Scania apresenta caminhão RH 460 6×4 movido a gás e amplia portfólio sustentável

A Scania apresentou na Agrishow 2025 o novo caminhão RH 460 6×4 movido a gás/biometano, expandindo seu portfólio de veículos com tecnologia limpa e voltados à redução de emissões no transporte de cargas. O modelo foi um dos destaques entre os veículos expostos pela montadora, que também demonstrou soluções para aplicações rodoviárias e fora de estrada.

O RH 460 6×4 a gás conta com potência de 460 cavalos, tanque com 311 m³ de volume de gás, autonomia de até 450 km, e tração 6×4, que permite aplicações severas no transporte de cargas pesadas. A versão possui duas opções de CMT (capacidade máxima de tração): 90 toneladas, sem redução nos cubos, e 150 toneladas com redução.

Scania gás caminhão

“A cabine R, a nossa mais vendida no mercado, agora também está disponível na versão a gás. A tração 6×4 possibilita tracionar composições de até 74 toneladas”, afirmou Marcelo Gallao, diretor de Desenvolvimento de Negócios da Scania Operações Comerciais Brasil. “Ter mais um modelo na linha X-gas mostra nossa confiança no sucesso do segmento no Agro.”

Desde a publicação da Resolução CONTRAN nº 1.015/2024, que autoriza o aumento de uma tonelada no peso por eixo dianteiro para veículos com tecnologias alternativas ao diesel, o mercado tem ampliado a oferta de caminhões movidos a gás ou biometano.

A marca também destacou outros modelos de sua linha voltada ao agronegócio e à construção, como: G 560 6×4 XT (canavieiro): motor de 560cv, torque de 2.800Nm e CMT de 150 toneladas; Super 500 RH 6×4: motor de 500cv, torque de 2.650Nm e CMT de 90 toneladas; e P 280 6×4 XT (Light Construction): 280cv de potência, torque de 1.200Nm e CMT de 150 toneladas.

Segundo Luciano Piccirillo, gerente de Vendas de Soluções Off-Road da Scania Operações Comerciais Brasil, os modelos reforçam a presença da montadora nos principais segmentos de transporte: “Estamos reforçando com os clientes todas as vantagens comerciais dos nossos chassis rígidos e cavalos mecânicos na tração 6×4, por ser a configuração mais utilizada no agronegócio”.

O executivo também destacou a versatilidade do P 280 6×4 XT, utilizado em aplicações off-road como caminhão pipa, veículo de suporte ou comboio: “É um verdadeiro coringa”.

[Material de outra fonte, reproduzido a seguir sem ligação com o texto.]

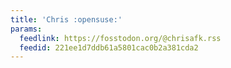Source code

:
 ```yaml
---
title: 'Chris :opensuse:'
params:
  feedlink: https://fosstodon.org/@chrisafk.rss
  feedid: 221ee1d7ddb61a5801cac0b2a381cda2
---
```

Com foco em sustentabilidade, a Scania adotou práticas ambientais no estande, que recebeu o Selo Evento Neutro e a certificação Sou Resíduo Zero, em parceria com a Eccaplan. A primeira iniciativa garante a compensação de CO₂ gerado pelas atividades do estande, enquanto a segunda assegura o reaproveitamento e a gestão correta dos resíduos.

Desde 2019, a Scania já comercializou 1.500 caminhões movidos a gás no Brasil, focando na transição energética do transporte rodoviário.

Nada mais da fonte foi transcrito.